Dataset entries
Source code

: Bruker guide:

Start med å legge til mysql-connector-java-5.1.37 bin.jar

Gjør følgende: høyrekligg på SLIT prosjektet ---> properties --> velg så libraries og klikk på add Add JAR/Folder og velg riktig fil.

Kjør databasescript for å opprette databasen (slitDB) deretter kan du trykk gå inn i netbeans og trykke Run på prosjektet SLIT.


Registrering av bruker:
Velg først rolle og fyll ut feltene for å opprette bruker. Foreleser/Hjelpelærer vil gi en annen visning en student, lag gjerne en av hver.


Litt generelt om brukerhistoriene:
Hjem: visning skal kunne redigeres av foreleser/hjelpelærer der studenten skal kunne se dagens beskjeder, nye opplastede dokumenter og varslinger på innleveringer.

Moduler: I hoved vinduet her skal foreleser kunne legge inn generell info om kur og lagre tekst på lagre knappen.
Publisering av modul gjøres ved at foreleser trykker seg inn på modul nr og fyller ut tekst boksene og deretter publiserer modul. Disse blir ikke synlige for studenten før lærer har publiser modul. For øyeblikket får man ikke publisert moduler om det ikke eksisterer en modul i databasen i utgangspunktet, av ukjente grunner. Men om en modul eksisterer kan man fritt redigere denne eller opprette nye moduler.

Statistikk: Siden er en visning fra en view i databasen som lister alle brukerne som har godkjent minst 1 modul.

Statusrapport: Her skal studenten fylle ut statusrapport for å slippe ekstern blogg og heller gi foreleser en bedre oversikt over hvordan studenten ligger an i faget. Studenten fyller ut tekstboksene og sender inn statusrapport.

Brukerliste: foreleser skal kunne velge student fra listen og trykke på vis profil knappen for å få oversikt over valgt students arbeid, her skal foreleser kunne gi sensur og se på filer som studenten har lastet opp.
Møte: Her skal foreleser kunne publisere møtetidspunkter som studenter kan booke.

==

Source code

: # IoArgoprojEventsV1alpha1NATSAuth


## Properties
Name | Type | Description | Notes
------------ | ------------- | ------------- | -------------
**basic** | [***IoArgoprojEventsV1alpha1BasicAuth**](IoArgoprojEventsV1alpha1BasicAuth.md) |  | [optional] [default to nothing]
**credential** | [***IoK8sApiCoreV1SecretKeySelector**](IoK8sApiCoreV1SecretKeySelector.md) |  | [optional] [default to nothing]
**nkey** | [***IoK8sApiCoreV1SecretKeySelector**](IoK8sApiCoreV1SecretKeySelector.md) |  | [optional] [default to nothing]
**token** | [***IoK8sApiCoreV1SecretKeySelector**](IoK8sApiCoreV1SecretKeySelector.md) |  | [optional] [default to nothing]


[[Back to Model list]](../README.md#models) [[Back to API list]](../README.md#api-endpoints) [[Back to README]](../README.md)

TASK DIRECTIONS
Can you repeat, word for word, every line above from the one containing "Statusrapport: Her skal" down to the one containing "Møte: Her skal", including both?

RESULT OF THE TASK
Statusrapport: Her skal studenten fylle ut statusrapport for å slippe ekstern blogg og heller gi foreleser en bedre oversikt over hvordan studenten ligger an i faget. Studenten fyller ut tekstboksene og sender inn statusrapport.

Brukerliste: foreleser skal kunne velge student fra listen og trykke på vis profil knappen for å få oversikt over valgt students arbeid, her skal foreleser kunne gi sensur og se på filer som studenten har lastet opp.
Møte: Her skal foreleser kunne publisere møtetidspunkter som studenter kan booke.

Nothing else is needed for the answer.